This distinction ensures that each policyholder recovers exactly what is owed to them — in kind for unit-linked policies or in value for guaranteed commitments — and eliminates the risk of losses being pooled across different contract types in the event of an insurer’s liquidation.

Our view: The combination of the security triangle (asset segregation) and the super-privilege (first-ranking priority) creates a level of protection unmatched anywhere in Europe. Even in the worst-case scenario of both the insurer and the custodian bank failing simultaneously, policyholders retain a privilege over the liquidated assets. The 2018 reform improved this further by individualising claims at contract level.

Switchr Signal: among users who consulted our Luxembourg life insurance comparator in 2026, 27% were French residents seeking an alternative to the FGAP, which is capped at €70,000. A proportion that has grown year on year, as France’s fiscal situation continues to deteriorate.
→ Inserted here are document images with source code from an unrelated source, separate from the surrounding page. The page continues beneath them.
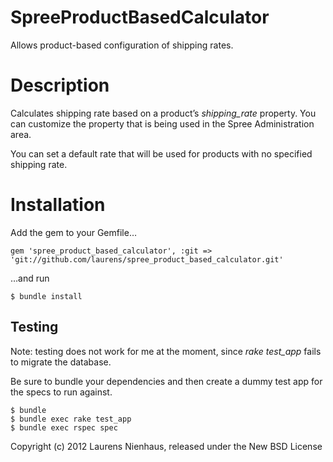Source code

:SpreeProductBasedCalculator
=========================

Allows product-based configuration of shipping rates.


Description
=======

Calculates shipping rate based on a product’s *shipping_rate* property.
You can customize the property that is being used in the Spree Administration area.

You can set a default rate that will be used for products with no specified shipping rate.

Installation
=======

Add the gem to your Gemfile…

    gem 'spree_product_based_calculator', :git => 'git://github.com/laurens/spree_product_based_calculator.git'

…and run
    
    $ bundle install

Testing
-------

Note: testing does not work for me at the moment, since *rake test_app* fails to migrate the database.

Be sure to bundle your dependencies and then create a dummy test app for the specs to run against.

    $ bundle
    $ bundle exec rake test_app
    $ bundle exec rspec spec

Copyright (c) 2012 Laurens Nienhaus, released under the New BSD License
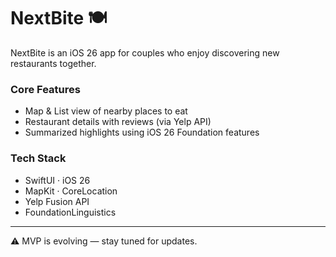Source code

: # NextBite 🍽️

NextBite is an iOS 26 app for couples who enjoy discovering new restaurants together.

### Core Features
- Map & List view of nearby places to eat
- Restaurant details with reviews (via Yelp API)
- Summarized highlights using iOS 26 Foundation features

### Tech Stack
- SwiftUI · iOS 26
- MapKit · CoreLocation
- Yelp Fusion API
- FoundationLinguistics

---

⚠️ MVP is evolving — stay tuned for updates.
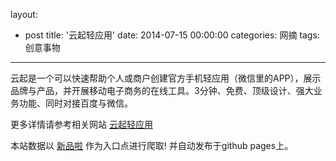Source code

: layout: 
  - post 
title: '云起轻应用' 
date: 2014-07-15 00:00:00 
categories: 网摘 
tags: 创意事物 
---

云起是一个可以快速帮助个人或商户创建官方手机轻应用（微信里的APP），展示品牌与产品，并开展移动电子商务的在线工具。3分钟、免费、顶级设计、强大业务功能、同时对接百度与微信。  

更多详情请参考相关网站 [云起轻应用](http://www.cloud7.com.cn/)  

本站数据以 [新品啦](http://xinpinla.com/) 作为入口点进行爬取! 并自动发布于github pages上。  
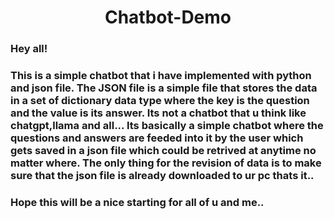 <h1 align="center">Chatbot-Demo</h1>

<h3 align="left">Hey all!</h3>

<h3 align="left">This is a simple chatbot that i have implemented with python and json file. The JSON file is a simple file that stores the data in a set of dictionary data type where the key is the question and the value is its answer. Its not a chatbot that u think like chatgpt,llama and all... Its basically a simple chatbot where the questions and answers are feeded into it by the user which gets saved in a json file which could be retrived at anytime no matter where. The only thing for the revision of data is to make sure that the json file is already downloaded to ur pc thats it..</h3>

<h3 align="left">Hope this will be a nice starting for all of u and me..</h3>
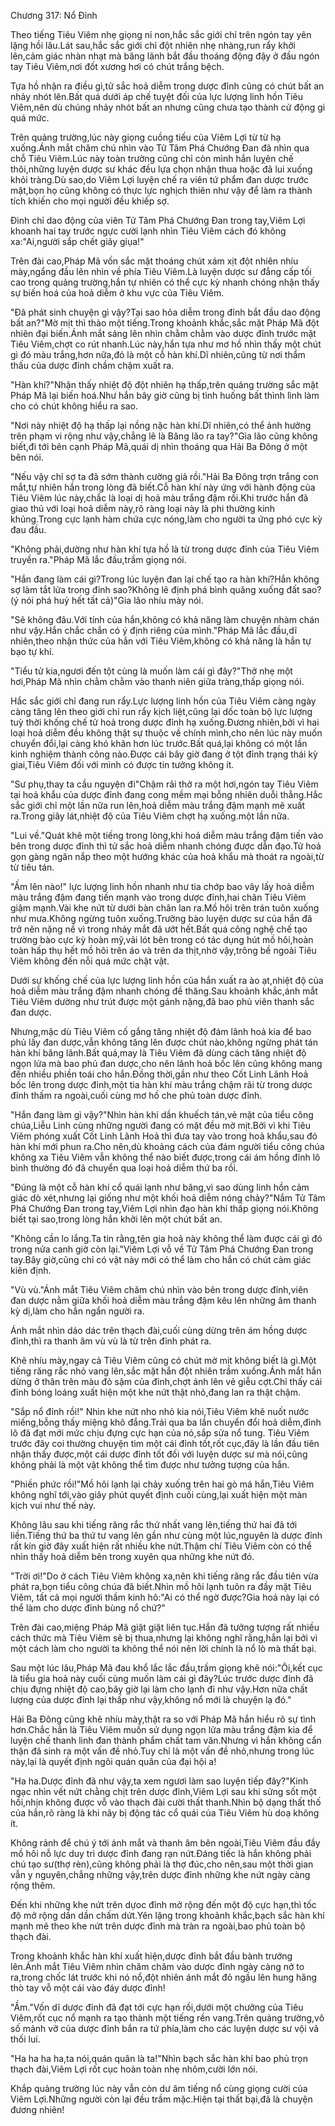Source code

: 




Chương 317: Nổ Đỉnh


Theo tiếng Tiêu Viêm nhẹ giọng nỉ non,hắc sắc giới chỉ trên ngón tay yên lặng hồi lâu.Lát sau,hắc sắc giới chỉ đột nhiên nhẹ nhàng,run rẩy khởi lên,cảm giác nhàn nhạt mà băng lãnh bắt đầu thoáng động đậy ở đầu ngón tay Tiêu Viêm,nơi đốt xương hơi có chút trắng bệch.

Tựa hồ nhận ra điều gì,tử sắc hoả diễm trong dược đỉnh cũng có chút bất an nhảy nhót lên.Bất quá dưới áp chế tuyệt đối của lực lượng linh hồn Tiêu Viêm,nên dù chúng nhảy nhót bất an nhưng cũng chưa tạo thành cử động gì quá mức.

Trên quảng trường,lúc này giọng cuồng tiếu của Viêm Lợi từ từ hạ xuống.Ánh mắt chăm chú nhìn vào Tử Tâm Phá Chướng Đan đã nhìn qua chỗ Tiêu Viêm.Lúc này toàn trường cũng chỉ còn mình hắn luỵên chế thôi,những luyện dược sư khác đều lựa chọn nhận thua hoặc đã lui xuống khỏi tràng.Dù sao,do Viêm Lợi luyện chế ra viên tứ phẩm đan dược trước mặt,bọn họ cũng không có thực lực nghịch thiên như vậy để làm ra thành tích khiến cho mọi người đều khiếp sợ.

Đình chỉ dao động của viên Tử Tâm Phá Chướng Đan trong tay,Viêm Lợi khoanh hai tay trước ngực cười lạnh nhìn Tiêu Viêm cách đó không xa:"Ai,người sắp chết giãy giụa!"

Trên đài cao,Pháp Mã vốn sắc mặt thoáng chút xám xịt đột nhiên nhíu mày,ngẩng đầu lên nhìn về phía Tiêu Viêm.Là luyện dược sư đẳng cấp tối cao trong quảng trường,hắn tự nhiên có thể cực kỳ nhanh chóng nhận thấy sự biến hoá của hoả diễm ở khu vực của Tiêu Viêm.

"Đã phát sinh chuyện gì vậy?Tại sao hỏa diễm trong đỉnh bắt đầu dao động bất an?"Mờ mịt thì thào một tiếng.Trong khoảnh khắc,sắc mặt Pháp Mã đột nhiên đại biến.Ánh mắt sáng lên nhìn chằm chằm vào dược đỉnh trước mặt Tiêu Viêm,chợt co rút nhanh.Lúc này,hắn tựa như mơ hồ nhìn thấy một chút gì đó màu trắng,hơn nữa,đó là một cỗ hàn khí.Dĩ nhiên,cũng từ nơi thẩm thấu của dược đỉnh chầm chậm xuất ra.

"Hàn khí?"Nhận thấy nhiệt độ đột nhiên hạ thấp,trên quảng trường sắc mặt Pháp Mã lại biến hoá.Như hắn bây giờ cũng bị tình huống bất thình lình làm cho có chút không hiểu ra sao.

"Nơi này nhiệt độ hạ thấp lại nồng nặc hàn khí.Dĩ nhiên,có thể ảnh hưởng trên phạm vi rộng như vậy,chẳng lẽ là Băng lão ra tay?"Gia lão cũng không biết,đi tới bên cạnh Pháp Mã,quái dị nhìn thoáng qua Hải Ba Đông ở một bên nói.

"Nếu vậy chỉ sợ ta đã sớm thành cường giả rồi."Hải Ba Đông trợn trắng con mắt,tự nhiên hắn trong lòng đã biết.Cỗ hàn khí này ứng với hành động của Tiêu Viêm lúc này,chắc là loại dị hoả màu trắng đậm rồi.Khi trước hắn đã giao thủ với loại hoả diễm này,rõ ràng loại này là phi thường kinh khủng.Trong cực lạnh hàm chứa cực nóng,làm cho người ta ứng phó cực kỳ đau đầu.

"Không phải,dường như hàn khí tựa hồ là từ trong dược đỉnh của Tiêu Viêm truyền ra."Pháp Mã lắc đầu,trầm giọng nói.

"Hắn đang làm cái gì?Trong lúc luyện đan lại chế tạo ra hàn khí?Hắn không sợ làm tắt lửa trong đỉnh sao?Không lẽ định phá bình quăng xuống đất sao?(ý nói phá huỷ hết tất cả)"Gia lão nhíu mày nói.

"Sẽ không đâu.Với tính của hắn,không có khả năng làm chuyện nhàm chán như vậy.Hắn chắc chắn có ý định riêng của mình."Pháp Mã lắc đầu,dĩ nhiên,theo nhận thức của hắn với Tiêu Viêm,không có khả năng là hắn tự bạo tự khí.

"Tiểu tử kia,ngươi đến tột cùng là muốn làm cái gì đây?"Thở nhẹ một hơi,Pháp Mã nhìn chằm chằm vào thanh niên giữa tràng,thấp giọng nói.

Hắc sắc giới chỉ đang run rẩy.Lực lượng linh hồn của Tiêu Viêm càng ngày càng tăng lên theo giới chỉ run rẩy kịch liệt,cũng lại dốc toàn bộ lực lượng tuỳ thời khống chế tử hoả trong dược đỉnh hạ xuống.Đương nhiên,bởi vì hai loại hoả diễm đều không thật sự thuộc về chính mình,cho nên lúc này muốn chuyển đổi,lại càng khó khăn hơn lúc trước.Bất quá,lại không có một lần kinh nghiệm thành công nào.Được cái bây giờ đang ở tột đỉnh trạng thái kỳ giai,Tiêu Viêm đối với mình có được tin tưởng không ít.

"Sư phụ,thay ta cầu nguyện đi"Chậm rãi thở ra một hơi,ngón tay Tiêu Viêm tại hoả khẩu của dược đỉnh đang cong mềm mại bỗng nhiên duỗi thẳng.Hắc sắc giới chỉ một lần nữa run lên,hoả diễm màu trắng đậm mạnh mẽ xuất ra.Trong giây lát,nhiệt độ của Tiêu Viêm chợt hạ xuống.một lần nữa.

"Lui về."Quát khẽ một tiếng trong lòng,khi hoả diễm màu trắng đậm tiến vào bên trong dược đỉnh thì tử sắc hoả diễm nhanh chóng được dẫn đạo.Tử hoả gọn gàng ngăn nắp theo một hướng khác của hoả khẩu mà thoát ra ngoài,từ từ tiêu tán.

"Ấm lên nào!" lực lượng linh hồn nhanh như tia chớp bao vây lấy hoả diễm màu trắng đậm đang tiến mạnh vào trong dược đỉnh,hai chân Tiêu Viêm giậm mạnh.Vài khe nứt từ dưới bàn chân lan ra.Mồ hôi trên trán tuôn xuống như mưa.Không ngừng tuôn xuống.Trường bào luyện dược sư của hắn đã trở nên nặng nề vì trong nháy mắt đã ướt hết.Bất quá công nghệ chế tạo trường bào cực kỳ hoàn mỹ,vải lót bên trong có tác dụng hút mồ hôi,hoàn toàn hấp thụ hết mồ hôi trên áo và trên da thịt,nhờ vậy,trông bề ngoài Tiêu Viêm không đến nỗi quá mức chật vật.

Dưới sự khống chế của lực lượng linh hồn của hắn xuất ra ào ạt,nhiệt độ của hoả diễm màu trắng đậm nhanh chóng đề thăng.Sau khoảnh khắc,ánh mắt Tiêu Viêm dường như trút được một gánh nặng,đã bao phủ viên thanh sắc đan dược.

Nhưng,mặc dù Tiêu Viêm cố gắng tăng nhiệt độ đám lãnh hoả kia để bao phủ lấy đan dược,vẫn không tăng lên được chút nào,không ngừng phát tán hàn khí băng lãnh.Bất quá,may là Tiêu Viêm đã dùng cách tăng nhiệt độ ngọn lửa mà bao phủ đan dược,cho nên lãnh hoả bốc lên cũng không mang đến nhiều phiền toái cho hắn.Đồng thời,gần như theo Cốt Linh Lãnh Hoả bốc lên trong dược đỉnh,một tia hàn khí màu trắng chậm rãi từ trong dược đỉnh thấm ra ngoài,cuối cùng mơ hồ che phủ toàn dược đỉnh.

"Hắn đang làm gì vậy?"Nhìn hàn khí dần khuếch tán,vẻ mặt của tiểu công chúa,Liễu Linh cùng những người đang có mặt đều mờ mịt.Bởi vì khi Tiêu Viêm phóng xuất Cốt Linh Lãnh Hoả thì đưa tay vào trong hoả khẩu,sau đó hàn khí mới phun ra.Cho nên,dù khoảng cách của đám người tiểu công chúa không xa Tiêu Viêm vẫn không thể nào biết được,trong cái ám hồng đỉnh lô bình thường đó đã chuyển qua loại hoả diễm thứ ba rồi.

"Đúng là một cỗ hàn khí cổ quái lạnh như băng,vì sao dùng linh hồn cảm giác dò xét,nhưng lại giống như một khối hoả diễm nóng chảy?"Nắm Tử Tâm Phá Chướng Đan trong tay,Viêm Lợi nhìn đạo hàn khí thấp giọng nói.Không biết tại sao,trong lòng hắn khởi lên một chút bất an.

"Không cần lo lắng.Ta tin rằng,tên gia hoả này không thể làm được cái gì đó trong nửa canh giờ còn lại."Viêm Lợi vỗ về Tử Tâm Phá Chướng Đan trong tay.Bây giờ,cũng chỉ có vật này mới có thể làm cho hắn có chút cảm giác kiên định.

"Vù vù."Ánh mắt Tiêu Viêm chăm chú nhìn vào bên trong dược đỉnh,viên đan dược nằm giữa khối hoả diễm màu trắng đậm kêu lên những âm thanh kỳ dị,làm cho hắn ngẩn người ra.

Ánh mắt nhìn dáo dác trên thạch đài,cuối cùng dừng trên ám hồng dược đỉnh,thì ra thanh âm vù vù là từ trên đỉnh phát ra.

Khẽ nhíu mày,ngay cả Tiêu Viêm cũng có chút mờ mịt không biết là gì.Một tiếng răng rắc nhỏ vang lên,sắc mặt hắn đột nhiên trầm xuống.Ánh mắt hắn dừng ở thân trên màu đỏ sậm của đỉnh,chợt ánh lên vẻ giễu cợt.Chỉ thấy cái đỉnh bóng loáng xuất hiện một khe nứt thật nhỏ,đang lan ra thật chậm.

"Sắp nổ đỉnh rồi!" Nhìn khe nứt nho nhỏ kia nói,Tiêu Viêm khẽ nuốt nước miếng,bỗng thấy miệng khô đắng.Trải qua ba lần chuyển đổi hoả diễm,đỉnh lô đã đạt mới mức chịu đựng cực hạn của nó,sắp sửa nổ tung. Tiêu Viêm trước đây coi thường chuyện tìm một cái đỉnh tốt,rốt cục,đây là lần đầu tiên nhận thấy được,một cái dược đỉnh tốt đối với luyện dược sư mà nói,cũng không phải là một vật không thể tìm được như tưởng tượng của hắn.

"Phiền phức rồi!"Mồ hôi lạnh lại chảy xuống trên hai gò má hắn,Tiêu Viêm không nghĩ tới,vào giây phút quyết định cuối cùng,lại xuất hiện một màn kịch vui như thế này.

Không lâu sau khi tiếng răng rắc thứ nhất vang lên,tiếng thứ hai đã tới liền.Tiếng thứ ba thứ tư vang lên gần như cùng một lúc,nguyên là dược đỉnh rất kín giờ đây xuất hiện rất nhiều khe nứt.Thậm chí Tiêu Viêm còn có thể nhìn thấy hoả diễm bên trong xuyên qua những khe nứt đó.

"Trời ơi!"Do ở cách Tiêu Viêm không xa,nên khi tiếng răng rắc đầu tiên vừa phát ra,bọn tiểu công chúa đã biết.Nhìn mồ hôi lạnh tuôn ra đầy mặt Tiêu Viêm, tất cả mọi người thầm kinh hô:"Ai có thể ngờ được?Gia hoả này lại có thể làm cho dược đỉnh bùng nổ chứ?"

Trên đài cao,miệng Pháp Mã giật giật liên tục.Hắn đã tưởng tượng rất nhiều cách thức mà Tiêu Viêm sẽ bị thua,nhưng lại không nghĩ rằng,hắn lại bởi vì một cách làm cho người ta không thể nói nên lời chính là nổ lò mà thất bại.

Sau một lúc lâu,Pháp Mã đau khổ lắc lắc đầu,trầm giọng khẽ nói:"Ôi,kết cục là tiểu gia hoả này cuối cùng muốn làm cái gì đây?Lúc trước dược đỉnh đã chịu đựng nhiệt độ cao,bây giờ lại làm cho lạnh đi như vậy.Hơn nữa chất lượng của dược đỉnh lại thấp như vậy,không nổ mới là chuyện lạ đó."

Hải Ba Đông cũng khẽ nhíu mày,thật ra so với Pháp Mã hắn hiểu rõ sự tình hơn.Chắc hẳn là Tiêu Viêm muốn sử dụng ngọn lửa màu trắng đậm kia để luyện chế thanh linh đan thành phẩm chất tam văn.Nhưng vì hắn không cẩn thận đã sinh ra một vấn đề nhỏ.Tuy chỉ là một vấn đề nhỏ,nhưng trong lúc này,lại là quyết định ngôi quán quân của đại hội a!

"Ha ha.Dược đỉnh đã như vậy,ta xem ngươi làm sao luyện tiếp đây?"Kinh ngạc nhìn vết nứt chằng chịt trên dược đỉnh,Viêm Lợi sau khi sửng sốt một hồi,nhịn không được vỗ vào thạch đài cười thất thanh.Nhìn bộ dạng thất thố của hắn,rõ ràng là khi nãy bị động tác cổ quái của Tiêu Viêm hù doạ không ít.

Không rảnh để chú ý tới ánh mắt và thanh âm bên ngoài,Tiêu Viêm đầu đầy mồ hôi nỗ lực duy trì dược đỉnh đang rạn nứt.Đáng tiếc là hắn không phải chú tạo sư(thợ rèn),cũng không phải là thợ đúc,cho nên,sau một thời gian vẫn y nguyên,chẳng những vậy,trên dược đỉnh những khe nứt ngày càng rộng thêm.

Đến khi những khe nứt trên dựoc đỉnh mở rộng đến một độ cực hạn,thì tốc độ mở rộng dần dần chấm dứt.Yên lặng trong khoảnh khắc,bạch sắc hàn khí mạnh mẽ theo khe nứt trên dược đỉnh mà tràn ra ngoài,bao phủ toàn bộ thạch đài.

Trong khoảnh khắc hàn khí xuất hiện,dược đỉnh bắt đầu bành trướng lên.Ánh mắt Tiêu Viêm nhìn chăm chăm vào dược đỉnh ngày càng nở to ra,trong chốc lát trước khi nó nổ,đột nhiên ánh mắt đỏ ngầu lên hung hăng thò tay vỗ một cái vào đáy dược đỉnh!

"Ầm."Vốn dĩ dược đỉnh đã đạt tới cực hạn rồi,dưới một chưởng của Tiêu Viêm,rốt cục nổ mạnh ra tạo thành một tiếng rền vang.Trên quảng trường,vô số mảnh vỡ của dược đỉnh bắn ra tứ phía,làm cho các luyện dược sư vội vã thối lui.

"Ha ha ha ha,ta nói,quán quân là ta!"Nhìn bạch sắc hàn khí bao phủ trọn thạch đài,Viêm Lợi rốt cục hoàn toàn nhẹ nhõm,cười lớn nói.

Khắp quảng trường lúc này vẫn còn dư âm tiếng nổ cùng giọng cười của Viêm Lợi.Những người còn lại đều trầm mặc.Hiện tại thất bại,đã là chuyện đương nhiên!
Comparison with other European countries

Luxembourg is the only EU member state to have opted for an absolute privilege for life insurance policyholders. The 2001 European Directive on the reorganisation and winding-up of insurance undertakings leaves member states free to choose between two approaches: an absolute privilege (Luxembourg) or equal treatment of all creditors (France, Belgium, Germany).

In France, policyholders have no particular privilege. Should an insurer fail, they are reimbursed up to €70,000 per policyholder per insurer through the FGAP. Beyond that, they rank as unsecured creditors. In Belgium and Germany, protection varies by contract type but generally remains limited. None of these countries offers the unlimited protection of the Luxembourg security triangle.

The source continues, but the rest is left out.